- [Work instructions]
Go through the data below and work out how many lines contain "Jenkins"; the answer is the number alone.

- [Source information]
::::::

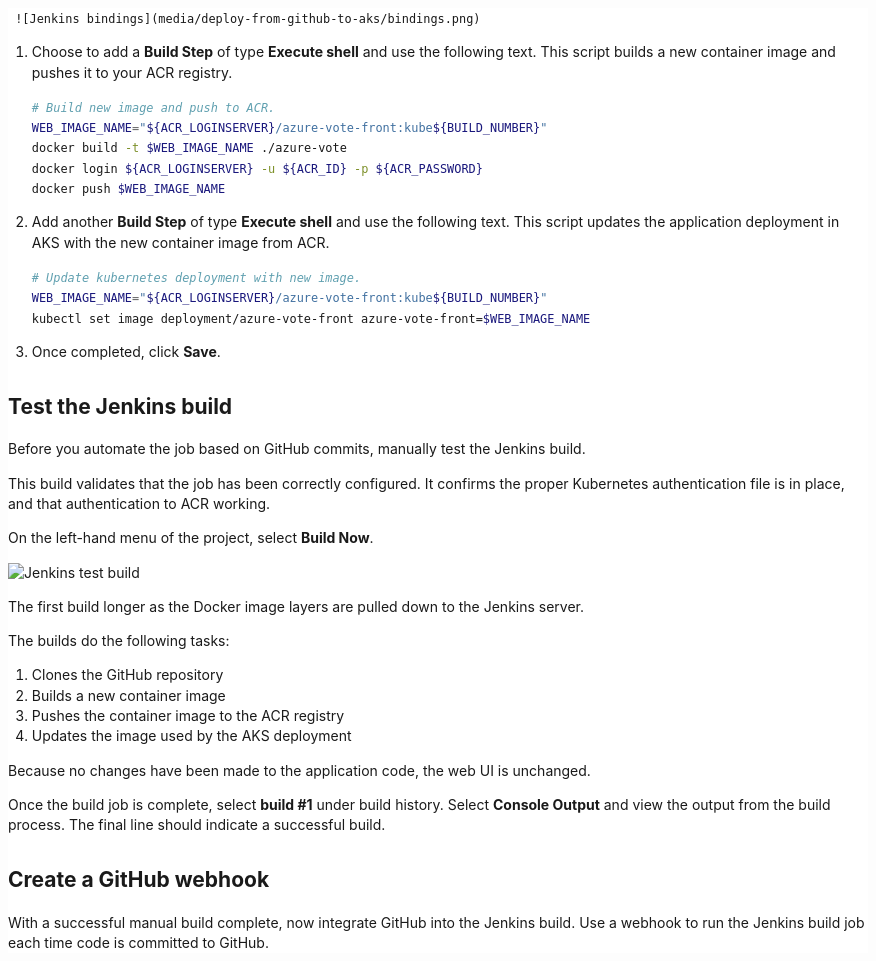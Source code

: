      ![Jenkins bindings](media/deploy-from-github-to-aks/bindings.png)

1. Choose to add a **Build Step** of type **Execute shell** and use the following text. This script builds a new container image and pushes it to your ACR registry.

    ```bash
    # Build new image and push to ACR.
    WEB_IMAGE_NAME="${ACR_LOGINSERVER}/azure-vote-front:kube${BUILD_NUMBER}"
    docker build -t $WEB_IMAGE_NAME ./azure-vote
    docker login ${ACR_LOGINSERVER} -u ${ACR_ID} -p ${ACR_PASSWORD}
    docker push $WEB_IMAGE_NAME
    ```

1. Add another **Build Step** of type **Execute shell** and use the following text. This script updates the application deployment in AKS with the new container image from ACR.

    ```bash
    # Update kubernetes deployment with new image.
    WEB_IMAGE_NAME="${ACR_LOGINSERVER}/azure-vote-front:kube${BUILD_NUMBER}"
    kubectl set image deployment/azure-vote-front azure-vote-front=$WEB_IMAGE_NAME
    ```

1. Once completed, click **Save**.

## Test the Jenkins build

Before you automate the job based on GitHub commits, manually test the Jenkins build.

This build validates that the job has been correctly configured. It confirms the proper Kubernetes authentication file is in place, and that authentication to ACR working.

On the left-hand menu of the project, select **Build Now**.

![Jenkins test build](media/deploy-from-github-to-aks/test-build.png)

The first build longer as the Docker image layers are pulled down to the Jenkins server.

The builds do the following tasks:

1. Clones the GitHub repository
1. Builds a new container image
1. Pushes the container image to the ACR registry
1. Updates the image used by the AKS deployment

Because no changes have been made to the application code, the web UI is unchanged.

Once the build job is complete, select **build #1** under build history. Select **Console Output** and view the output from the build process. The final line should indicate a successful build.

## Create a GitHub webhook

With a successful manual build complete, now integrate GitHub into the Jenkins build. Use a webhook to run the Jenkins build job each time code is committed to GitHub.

::::::

- [Answer section]
6